[Saved entries]
((

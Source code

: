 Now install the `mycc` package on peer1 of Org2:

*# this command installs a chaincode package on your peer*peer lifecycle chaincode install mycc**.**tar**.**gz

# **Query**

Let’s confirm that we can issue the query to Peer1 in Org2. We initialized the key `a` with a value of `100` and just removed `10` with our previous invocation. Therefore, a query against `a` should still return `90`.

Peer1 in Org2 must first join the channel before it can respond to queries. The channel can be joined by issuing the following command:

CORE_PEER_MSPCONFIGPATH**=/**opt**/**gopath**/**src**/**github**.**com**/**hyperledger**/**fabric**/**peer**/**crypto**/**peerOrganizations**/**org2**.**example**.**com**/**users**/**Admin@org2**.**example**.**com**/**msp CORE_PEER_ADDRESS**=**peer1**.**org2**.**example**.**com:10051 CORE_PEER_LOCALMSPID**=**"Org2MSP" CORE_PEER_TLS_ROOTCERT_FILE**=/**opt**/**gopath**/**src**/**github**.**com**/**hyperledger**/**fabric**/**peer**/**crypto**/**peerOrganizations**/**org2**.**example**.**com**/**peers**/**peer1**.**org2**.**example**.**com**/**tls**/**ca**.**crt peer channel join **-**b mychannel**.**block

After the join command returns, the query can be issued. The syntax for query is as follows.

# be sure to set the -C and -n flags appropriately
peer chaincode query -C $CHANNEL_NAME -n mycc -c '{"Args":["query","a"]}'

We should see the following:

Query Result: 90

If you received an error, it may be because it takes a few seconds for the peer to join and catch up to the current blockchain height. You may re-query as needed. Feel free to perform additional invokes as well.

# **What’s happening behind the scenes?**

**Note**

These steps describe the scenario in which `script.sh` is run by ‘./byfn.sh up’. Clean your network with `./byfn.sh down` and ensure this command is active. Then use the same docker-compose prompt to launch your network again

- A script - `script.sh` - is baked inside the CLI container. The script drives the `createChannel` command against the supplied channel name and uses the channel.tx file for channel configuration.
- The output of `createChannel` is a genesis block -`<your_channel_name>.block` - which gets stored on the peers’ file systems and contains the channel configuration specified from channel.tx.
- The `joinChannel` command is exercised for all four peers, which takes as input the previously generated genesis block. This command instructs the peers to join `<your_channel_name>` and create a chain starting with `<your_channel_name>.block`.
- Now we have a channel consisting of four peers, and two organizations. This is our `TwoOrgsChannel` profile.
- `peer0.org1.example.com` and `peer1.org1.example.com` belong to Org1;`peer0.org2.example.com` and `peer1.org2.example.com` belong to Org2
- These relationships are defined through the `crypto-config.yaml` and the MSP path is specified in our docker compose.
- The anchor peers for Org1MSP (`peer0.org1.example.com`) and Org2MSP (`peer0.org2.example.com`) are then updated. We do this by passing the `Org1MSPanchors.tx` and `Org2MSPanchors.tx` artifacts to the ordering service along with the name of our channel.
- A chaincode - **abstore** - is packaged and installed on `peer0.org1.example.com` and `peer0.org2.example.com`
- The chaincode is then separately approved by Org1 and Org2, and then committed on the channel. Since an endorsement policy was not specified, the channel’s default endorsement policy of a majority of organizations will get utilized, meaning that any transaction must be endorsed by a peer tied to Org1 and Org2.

))

**EXERCISE DETAILS**
Copy each line of the data above that holds "takes".

**ANSWER FOR THIS EXERCISE**
If you received an error, it may be because it takes a few seconds for the peer to join and catch up to the current blockchain height. You may re-query as needed. Feel free to perform additional invokes as well.
- The `joinChannel` command is exercised for all four peers, which takes as input the previously generated genesis block. This command instructs the peers to join `<your_channel_name>` and create a chain starting with `<your_channel_name>.block`.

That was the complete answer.